No entanto, o cerne da exposição concentra-se numa câmara escura, envolta numa cortina bordada com motivos solares mitológicos, composta por um filme-escultura e composição sonora inédita do artista alemão Manuel Sékou. A peça escultórica foi desenvolvida numa referência à representação do deus egípcio Aton, encimado por um disco pendendo raios rematados por mãos, mas também influenciada pela ópera futurista Victory over the Sun (1913), de Mikhail Matyushin, e figurinos de Kazimir Malevich, sobretudo pela geometria, cor e temática. A película desliza sobre seis pequenas mãos esculpidas, desde um disco dourado iluminado por um foco de luz, até a um projetor 16mm, passando pelo seu sistema mecânico, reproduzindo um som maquinal e constante, desembocando na tela de projeção imagens em movimento, filmadas no interior do Espectro-Heliógrafo do Observatório Geofísico e Astronómico da Universidade de Coimbra.

O filme é composto por planos aproximados, com um senso de cenário insólito e de ficção científica, onde é dada atenção às formas redondas, ao espectro ótico colorido da luz e até mesmo aos desenhos que os reflexos luminosos provocam na lente da câmara. A paisagem sonora que ecoa pelo espaço, e que potencia uma maior imersão no ambiente instalativo, é uma tentativa de criação do som do Sol, caso o conseguíssemos ouvir no espaço. Curiosamente, dando a volta ao cenário, descobrimos um nicho iluminado em tons violeta. Talvez uma impressão ilusionista e misteriosa, reforçando a dicotomia entre visibilidade/invisibilidade que os efeitos óticos provocam.

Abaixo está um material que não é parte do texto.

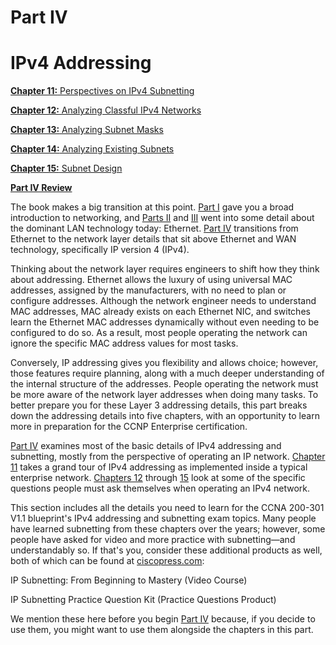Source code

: # Part IV


# IPv4 Addressing

[**Chapter 11:** Perspectives on IPv4 Subnetting](vol1_ch11.xhtml#ch11)

[**Chapter 12:** Analyzing Classful IPv4 Networks](vol1_ch12.xhtml#ch12)

[**Chapter 13:** Analyzing Subnet Masks](vol1_ch13.xhtml#ch13)

[**Chapter 14:** Analyzing Existing Subnets](vol1_ch14.xhtml#ch14)

[**Chapter 15:** Subnet Design](vol1_ch15.xhtml#ch15)

[**Part IV Review**](vol1_part-p04.xhtml#part-p04)

The book makes a big transition at this point. [Part I](vol1_part01.xhtml#part01) gave you a broad introduction to networking, and [Parts II](vol1_part02.xhtml#part02) and [III](vol1_part03.xhtml#part03) went into some detail about the dominant LAN technology today: Ethernet. [Part IV](vol1_part04.xhtml#part04) transitions from Ethernet to the network layer details that sit above Ethernet and WAN technology, specifically IP version 4 (IPv4).

Thinking about the network layer requires engineers to shift how they think about addressing. Ethernet allows the luxury of using universal MAC addresses, assigned by the manufacturers, with no need to plan or configure addresses. Although the network engineer needs to understand MAC addresses, MAC already exists on each Ethernet NIC, and switches learn the Ethernet MAC addresses dynamically without even needing to be configured to do so. As a result, most people operating the network can ignore the specific MAC address values for most tasks.

Conversely, IP addressing gives you flexibility and allows choice; however, those features require planning, along with a much deeper understanding of the internal structure of the addresses. People operating the network must be more aware of the network layer addresses when doing many tasks. To better prepare you for these Layer 3 addressing details, this part breaks down the addressing details into five chapters, with an opportunity to learn more in preparation for the CCNP Enterprise certification.

[Part IV](vol1_part04.xhtml#part04) examines most of the basic details of IPv4 addressing and subnetting, mostly from the perspective of operating an IP network. [Chapter 11](vol1_ch11.xhtml#ch11) takes a grand tour of IPv4 addressing as implemented inside a typical enterprise network. [Chapters 12](vol1_ch12.xhtml#ch12) through [15](vol1_ch15.xhtml#ch15) look at some of the specific questions people must ask themselves when operating an IPv4 network.

This section includes all the details you need to learn for the CCNA 200-301 V1.1 blueprint's IPv4 addressing and subnetting exam topics. Many people have learned subnetting from these chapters over the years; however, some people have asked for video and more practice with subnetting—and understandably so. If that's you, consider these additional products as well, both of which can be found at [ciscopress.com](http://ciscopress.com):

IP Subnetting: From Beginning to Mastery (Video Course)

IP Subnetting Practice Question Kit (Practice Questions Product)

We mention these here before you begin [Part IV](vol1_part04.xhtml#part04) because, if you decide to use them, you might want to use them alongside the chapters in this part.
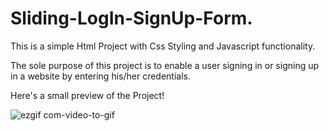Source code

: # Sliding-LogIn-SignUp-Form.

This is a simple Html Project with Css Styling and Javascript functionality.

The sole purpose of this project is to enable a user signing in or signing up in a website by entering his/her credentials.

Here's a small preview of the Project!

![ezgif com-video-to-gif](https://github.com/nandiarideep/Sliding-LogIn-SignUp-Form/assets/125820148/2205695b-a8d5-4a88-a554-075da5ebaab7)
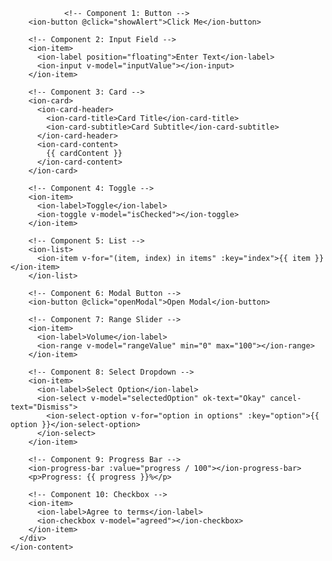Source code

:                 <!-- Component 1: Button -->
        <ion-button @click="showAlert">Click Me</ion-button>

        <!-- Component 2: Input Field -->
        <ion-item>
          <ion-label position="floating">Enter Text</ion-label>
          <ion-input v-model="inputValue"></ion-input>
        </ion-item>

        <!-- Component 3: Card -->
        <ion-card>
          <ion-card-header>
            <ion-card-title>Card Title</ion-card-title>
            <ion-card-subtitle>Card Subtitle</ion-card-subtitle>
          </ion-card-header>
          <ion-card-content>
            {{ cardContent }}
          </ion-card-content>
        </ion-card>

        <!-- Component 4: Toggle -->
        <ion-item>
          <ion-label>Toggle</ion-label>
          <ion-toggle v-model="isChecked"></ion-toggle>
        </ion-item>

        <!-- Component 5: List -->
        <ion-list>
          <ion-item v-for="(item, index) in items" :key="index">{{ item }}</ion-item>
        </ion-list>

        <!-- Component 6: Modal Button -->
        <ion-button @click="openModal">Open Modal</ion-button>

        <!-- Component 7: Range Slider -->
        <ion-item>
          <ion-label>Volume</ion-label>
          <ion-range v-model="rangeValue" min="0" max="100"></ion-range>
        </ion-item>

        <!-- Component 8: Select Dropdown -->
        <ion-item>
          <ion-label>Select Option</ion-label>
          <ion-select v-model="selectedOption" ok-text="Okay" cancel-text="Dismiss">
            <ion-select-option v-for="option in options" :key="option">{{ option }}</ion-select-option>
          </ion-select>
        </ion-item>

        <!-- Component 9: Progress Bar -->
        <ion-progress-bar :value="progress / 100"></ion-progress-bar>
        <p>Progress: {{ progress }}%</p>

        <!-- Component 10: Checkbox -->
        <ion-item>
          <ion-label>Agree to terms</ion-label>
          <ion-checkbox v-model="agreed"></ion-checkbox>
        </ion-item>
      </div>
    </ion-content>
  </ion-page>
</template>

<script setup lang="ts">
import { IonContent, IonHeader, IonPage, IonTitle, IonToolbar, IonButton, IonItem, IonLabel, IonInput, IonCard, IonCardHeader, IonCardTitle, IonCardSubtitle, IonCardContent, IonToggle, IonList, IonRange, IonSelect, IonSelectOption, IonProgressBar, IonCheckbox } from '@ionic/vue';
import { ref } from 'vue';

// Component variables
const inputValue = ref('');
const cardContent = ref('This is an example of a card with Ionic components.');
const isChecked = ref(false);
const items = ref(['Item 1', 'Item 2', 'Item 3']);
const rangeValue = ref(50);
const selectedOption = ref('');
const options = ['Option 1', 'Option 2', 'Option 3'];
const progress = ref(70);
const agreed = ref(false);

// Button Alert
const showAlert = () => {
  alert('Button clicked!');
};

// Modal functionality
const openModal = () => {
  alert('This is a modal placeholder');
};
</script>

<style scoped>
#container {
  text-align: center;
  
  position: absolute;
  left: 0;
  right: 0;
  top: 50%;
  transform: translateY(-50%);
}

#container strong {
  font-size: 20px;
  line-height: 26px;
}

#container p {
  font-size: 16px;
  line-height: 22px;
  color: #8c8c8c;
  margin: 0;
}

#container a {
  text-decoration: none;
}
</style>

Todavia, para além do ambiente mais soturno, uma outra sala enche-se de uma luz alaranjada e quente, como se estivéssemos a sentir um pôr do sol. Nela está uma composição escultórica constituída por um conjunto de peças em latão, inspiradas em divindades solares, como o deus grego Argo Panoptes, mas também campos de produção de energia e satélites, convocando a nossa relação com o Sol desde a antiguidade até à contemporaneidade.

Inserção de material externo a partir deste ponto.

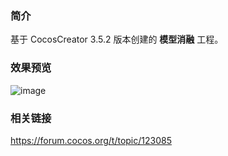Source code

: ### 简介
基于 CocosCreator 3.5.2 版本创建的 **模型消融** 工程。

### 效果预览
![image](../../../gif/202206/2022062101.gif)

### 相关链接
https://forum.cocos.org/t/topic/123085
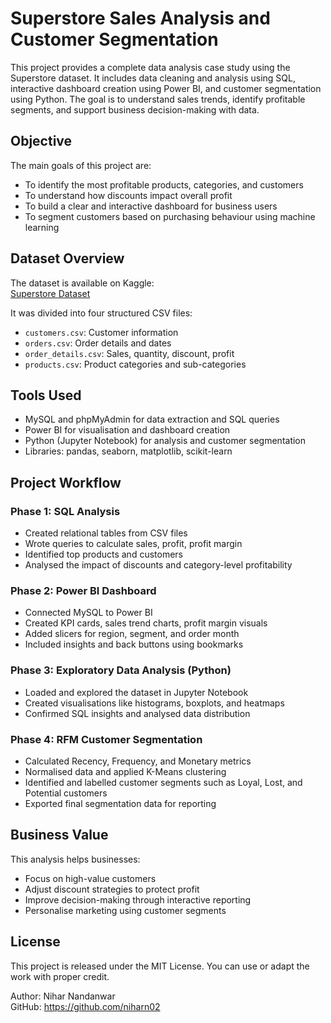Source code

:
# Superstore Sales Analysis and Customer Segmentation

This project provides a complete data analysis case study using the Superstore dataset. It includes data cleaning and analysis using SQL, interactive dashboard creation using Power BI, and customer segmentation using Python. The goal is to understand sales trends, identify profitable segments, and support business decision-making with data.

## Objective

The main goals of this project are:
- To identify the most profitable products, categories, and customers
- To understand how discounts impact overall profit
- To build a clear and interactive dashboard for business users
- To segment customers based on purchasing behaviour using machine learning

## Dataset Overview

The dataset is available on Kaggle:  
[Superstore Dataset](https://www.kaggle.com/datasets/vivek468/superstore-dataset-final)

It was divided into four structured CSV files:
- `customers.csv`: Customer information
- `orders.csv`: Order details and dates
- `order_details.csv`: Sales, quantity, discount, profit
- `products.csv`: Product categories and sub-categories

## Tools Used

- MySQL and phpMyAdmin for data extraction and SQL queries
- Power BI for visualisation and dashboard creation
- Python (Jupyter Notebook) for analysis and customer segmentation
- Libraries: pandas, seaborn, matplotlib, scikit-learn

## Project Workflow

### Phase 1: SQL Analysis
- Created relational tables from CSV files
- Wrote queries to calculate sales, profit, profit margin
- Identified top products and customers
- Analysed the impact of discounts and category-level profitability

### Phase 2: Power BI Dashboard
- Connected MySQL to Power BI
- Created KPI cards, sales trend charts, profit margin visuals
- Added slicers for region, segment, and order month
- Included insights and back buttons using bookmarks

### Phase 3: Exploratory Data Analysis (Python)
- Loaded and explored the dataset in Jupyter Notebook
- Created visualisations like histograms, boxplots, and heatmaps
- Confirmed SQL insights and analysed data distribution

### Phase 4: RFM Customer Segmentation
- Calculated Recency, Frequency, and Monetary metrics
- Normalised data and applied K-Means clustering
- Identified and labelled customer segments such as Loyal, Lost, and Potential customers
- Exported final segmentation data for reporting

## Business Value

This analysis helps businesses:
- Focus on high-value customers
- Adjust discount strategies to protect profit
- Improve decision-making through interactive reporting
- Personalise marketing using customer segments

## License

This project is released under the MIT License. You can use or adapt the work with proper credit.

Author: Nihar Nandanwar  
GitHub: https://github.com/niharn02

O projeto expositivo potência reflexões sobre a observação do Sol a partir de dispositivos óticos de um modo poético e simbólico, mas também e num espectro mais abrangente, acerca das políticas energéticas e geológicas contemporâneas. No fundo, confronta-nos com a importância que o Sol teve ao longo da história da humanidade, a relevância que tem na atualidade no que concerne as tecnologias da comunicação, as energias alternativas e as políticas económicas, e que futuros poderemos idealizar para a nossa relação com a estrela central do nosso sistema planetário.

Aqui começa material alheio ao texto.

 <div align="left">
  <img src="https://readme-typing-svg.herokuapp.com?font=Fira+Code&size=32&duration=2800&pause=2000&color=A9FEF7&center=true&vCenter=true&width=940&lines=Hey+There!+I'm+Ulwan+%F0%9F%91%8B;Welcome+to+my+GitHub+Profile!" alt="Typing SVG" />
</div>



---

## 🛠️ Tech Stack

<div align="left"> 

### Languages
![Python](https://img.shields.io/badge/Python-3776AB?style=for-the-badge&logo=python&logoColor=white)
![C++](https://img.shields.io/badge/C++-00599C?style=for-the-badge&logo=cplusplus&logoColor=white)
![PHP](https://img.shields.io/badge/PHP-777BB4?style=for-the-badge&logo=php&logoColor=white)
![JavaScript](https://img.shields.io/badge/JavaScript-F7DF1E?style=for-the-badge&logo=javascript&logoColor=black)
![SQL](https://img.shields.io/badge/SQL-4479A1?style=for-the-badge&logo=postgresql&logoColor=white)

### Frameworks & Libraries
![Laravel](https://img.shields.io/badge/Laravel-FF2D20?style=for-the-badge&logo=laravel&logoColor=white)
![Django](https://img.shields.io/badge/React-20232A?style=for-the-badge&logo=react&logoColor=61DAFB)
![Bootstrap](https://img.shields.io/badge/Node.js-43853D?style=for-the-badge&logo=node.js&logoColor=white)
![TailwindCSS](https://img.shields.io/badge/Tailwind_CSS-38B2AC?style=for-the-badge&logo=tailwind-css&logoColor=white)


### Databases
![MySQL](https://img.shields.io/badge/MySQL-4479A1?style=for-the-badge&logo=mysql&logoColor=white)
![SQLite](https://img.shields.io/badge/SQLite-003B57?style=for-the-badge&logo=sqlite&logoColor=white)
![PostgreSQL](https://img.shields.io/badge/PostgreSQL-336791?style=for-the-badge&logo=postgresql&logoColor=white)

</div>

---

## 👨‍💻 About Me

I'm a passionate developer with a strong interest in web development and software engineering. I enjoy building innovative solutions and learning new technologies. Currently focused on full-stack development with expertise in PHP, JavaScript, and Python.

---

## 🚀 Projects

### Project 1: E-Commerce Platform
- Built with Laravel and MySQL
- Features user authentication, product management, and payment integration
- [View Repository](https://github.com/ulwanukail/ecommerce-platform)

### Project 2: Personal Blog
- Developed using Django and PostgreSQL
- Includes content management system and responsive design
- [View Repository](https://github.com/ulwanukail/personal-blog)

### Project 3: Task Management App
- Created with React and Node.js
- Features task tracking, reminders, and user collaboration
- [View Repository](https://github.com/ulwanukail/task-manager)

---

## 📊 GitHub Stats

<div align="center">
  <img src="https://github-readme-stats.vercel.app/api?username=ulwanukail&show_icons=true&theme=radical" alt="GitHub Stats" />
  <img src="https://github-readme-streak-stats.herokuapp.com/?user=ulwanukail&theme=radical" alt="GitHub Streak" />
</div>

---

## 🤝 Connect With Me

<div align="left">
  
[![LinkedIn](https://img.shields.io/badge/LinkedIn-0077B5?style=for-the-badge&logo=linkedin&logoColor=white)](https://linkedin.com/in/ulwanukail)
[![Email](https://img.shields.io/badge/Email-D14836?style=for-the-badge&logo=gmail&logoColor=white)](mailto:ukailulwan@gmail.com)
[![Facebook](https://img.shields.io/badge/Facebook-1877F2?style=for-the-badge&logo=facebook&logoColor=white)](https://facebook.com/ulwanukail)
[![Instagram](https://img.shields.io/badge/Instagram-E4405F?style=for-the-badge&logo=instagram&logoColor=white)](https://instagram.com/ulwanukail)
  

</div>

Endless Sun: The Cinematic Sunrise está patente até 4 de janeiro de 2025 no gnration. No âmbito deste projeto artístico, também por ser visitada a exposição Endless Sun: Capital Blindness nas Carpintarias de São Lázaro (Lisboa) até 16 de fevereiro de 2025.

 

[1] Godard, Jean-Luc. (Realizador). (1963). Le petit soldat [Filme].
[2] Roby, Benedita Salema. (2024). Quanto Assombra o Sol?: Cumplicidade Conceptual nos trabalhos de Hugo de Almeida Pinho + Sara Castelo Branco. Umbigo Magazine, pp. 42-44.